Aim: The study investigates whether early dynamic PET/CT (edPET/CT) using 18F-fluorodeoxyglucose (FDG) discriminates between affected versus non-affected sites in patients with complicated, protracted fracture healing and suspected COM in the lower extremities.
Patients, methods: In nine consecutive patients (1 woman, 8 men; age 54 ± 13 years), before standard late FDG-PET/CT, altogether 10 edFDG-PET/CT examinations were performed in list mode over 5 min starting with radiopharmaceutical injection. Eight consecutive time intervals (frames), four 15-s, then four 60-s, were reconstructed. For every patient, several volumes-of-interest were selected.

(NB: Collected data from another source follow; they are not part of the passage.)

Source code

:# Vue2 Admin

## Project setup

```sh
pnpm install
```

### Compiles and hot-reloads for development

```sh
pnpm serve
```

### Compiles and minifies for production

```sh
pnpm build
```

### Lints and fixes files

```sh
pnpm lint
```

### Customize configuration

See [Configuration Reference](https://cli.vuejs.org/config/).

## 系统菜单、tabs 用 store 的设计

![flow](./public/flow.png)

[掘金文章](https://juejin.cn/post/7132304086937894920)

To measure early FDG influx and accumulation, maximum and mean ed standardized uptake values (respectively, edSUVmax, edSUVmean) were calculated in each volume-of-interest during each frame. Results were compared between affected and non-affected (contralateral) bone.

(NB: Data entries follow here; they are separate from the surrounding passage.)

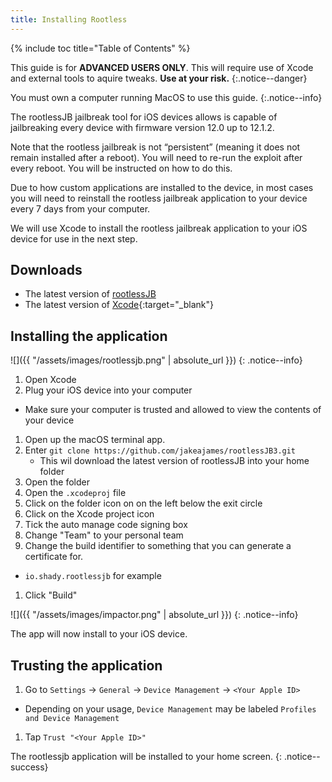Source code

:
 ```yaml
---
title: Installing Rootless
---
```


{% include toc title="Table of Contents" %}

This guide is for **ADVANCED USERS ONLY**. This will require use of Xcode and external tools to aquire tweaks. **Use at your risk.**
{:.notice--danger}

You must own a computer running MacOS to use this guide.
{:.notice--info}

The rootlessJB jailbreak tool for iOS devices allows is capable of jailbreaking every device with firmware version 12.0 up to 12.1.2.

Note that the rootless jailbreak is not “persistent” (meaning it does not remain installed after a reboot). You will need to re-run the exploit after every reboot. You will be instructed on how to do this.

Due to how custom applications are installed to the device, in most cases you will need to reinstall the rootless jailbreak application to your device every 7 days from your computer.

We will use Xcode to install the rootless jailbreak application to your iOS device for use in the next step.

## Downloads

- The latest version of [rootlessJB](https://github.com/jakeajames/rootlessJB3)
- The latest version of [Xcode](https://developer.apple.com/xcode/){:target="_blank"}

## Installing the application

![]({{ "/assets/images/rootlessjb.png" | absolute_url }})
{: .notice--info}

1. Open Xcode
1. Plug your iOS device into your computer
  - Make sure your computer is trusted and allowed to view the contents of your device
1. Open up the macOS terminal app.
1. Enter `git clone https://github.com/jakeajames/rootlessJB3.git`
   - This wil download the latest version of rootlessJB into your home folder
1. Open the folder
1. Open the `.xcodeproj` file
1. Click on the folder icon on on the left below the exit circle
1. Click on the Xcode project icon
1. Tick the auto manage code signing box
1. Change "Team" to your personal team
1. Change the build identifier to something that you can generate a certificate for.
  - `io.shady.rootlessjb` for example
1. Click "Build"

![]({{ "/assets/images/impactor.png" | absolute_url }})
{: .notice--info}

The app will now install to your iOS device.

## Trusting the application

1. Go to `Settings` -> `General` -> `Device Management` -> `<Your Apple ID>`
  - Depending on your usage, `Device Management` may be labeled `Profiles and Device Management`
1. Tap `Trust "<Your Apple ID>"`

The rootlessjb application will be installed to your home screen.
{: .notice--success}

Results: Starting in the 31-45s frame, the affected bone area showed significantly higher edSUVmax and edSUVmean than did the healthy contralateral region. In conventional PET/CT, affected bone areas also significantly differed from non-affected contralateral regions.
Conclusion: This pilot study suggests that edFDG-PET may offer a less time consuming add on to standard FDG-PET/CT while being equally accurate. The results should be validated prospectively in larger trials.
Keywords: 18F-fluorodeoxyglucose; Positron emission tomography; chronic osteomyelitis; computed tomography; diagnosis; early dynamic positron emission tomography; list mode.